>>

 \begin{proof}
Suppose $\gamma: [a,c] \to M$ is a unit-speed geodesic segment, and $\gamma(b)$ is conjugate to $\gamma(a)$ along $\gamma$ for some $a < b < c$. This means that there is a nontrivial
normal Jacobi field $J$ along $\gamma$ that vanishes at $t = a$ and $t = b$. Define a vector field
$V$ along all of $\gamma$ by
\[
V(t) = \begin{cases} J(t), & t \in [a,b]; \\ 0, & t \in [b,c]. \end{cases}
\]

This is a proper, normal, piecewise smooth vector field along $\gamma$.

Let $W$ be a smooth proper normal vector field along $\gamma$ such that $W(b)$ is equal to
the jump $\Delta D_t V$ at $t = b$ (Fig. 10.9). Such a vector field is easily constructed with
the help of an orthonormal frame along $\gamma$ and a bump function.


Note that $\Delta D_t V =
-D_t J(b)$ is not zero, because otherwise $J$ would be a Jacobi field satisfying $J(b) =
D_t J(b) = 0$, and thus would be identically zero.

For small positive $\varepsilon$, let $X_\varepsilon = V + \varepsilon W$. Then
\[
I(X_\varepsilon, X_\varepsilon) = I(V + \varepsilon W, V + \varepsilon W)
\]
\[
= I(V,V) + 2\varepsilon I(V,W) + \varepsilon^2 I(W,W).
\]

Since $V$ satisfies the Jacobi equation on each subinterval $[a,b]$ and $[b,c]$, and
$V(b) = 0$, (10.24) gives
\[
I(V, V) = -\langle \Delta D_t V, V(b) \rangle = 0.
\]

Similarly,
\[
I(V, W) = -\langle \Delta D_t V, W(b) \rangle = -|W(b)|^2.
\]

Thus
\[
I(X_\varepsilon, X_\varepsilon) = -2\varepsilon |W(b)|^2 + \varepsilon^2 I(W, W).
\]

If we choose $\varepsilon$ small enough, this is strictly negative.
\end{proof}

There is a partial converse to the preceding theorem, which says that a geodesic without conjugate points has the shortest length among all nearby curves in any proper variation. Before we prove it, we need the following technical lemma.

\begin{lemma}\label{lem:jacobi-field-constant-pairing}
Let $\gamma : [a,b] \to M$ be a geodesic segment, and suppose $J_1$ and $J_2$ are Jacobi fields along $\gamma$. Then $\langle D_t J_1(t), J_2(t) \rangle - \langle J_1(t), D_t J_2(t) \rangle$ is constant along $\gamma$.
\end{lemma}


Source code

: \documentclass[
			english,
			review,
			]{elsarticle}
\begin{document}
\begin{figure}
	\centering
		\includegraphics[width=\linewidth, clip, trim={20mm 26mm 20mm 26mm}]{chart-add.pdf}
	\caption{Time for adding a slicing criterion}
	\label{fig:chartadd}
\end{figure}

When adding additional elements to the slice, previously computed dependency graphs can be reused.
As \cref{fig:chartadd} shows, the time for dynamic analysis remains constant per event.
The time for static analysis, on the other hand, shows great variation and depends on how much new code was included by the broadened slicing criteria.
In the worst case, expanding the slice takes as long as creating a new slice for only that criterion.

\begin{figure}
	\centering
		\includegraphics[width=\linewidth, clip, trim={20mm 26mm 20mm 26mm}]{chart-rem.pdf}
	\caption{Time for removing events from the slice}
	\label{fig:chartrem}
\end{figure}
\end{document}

<<

> [YOUR GOAL]:
Go through the listing above and copy each line where the string "trim" appears.

> [ANSWER]:
		\includegraphics[width=\linewidth, clip, trim={20mm 26mm 20mm 26mm}]{chart-add.pdf}
		\includegraphics[width=\linewidth, clip, trim={20mm 26mm 20mm 26mm}]{chart-rem.pdf}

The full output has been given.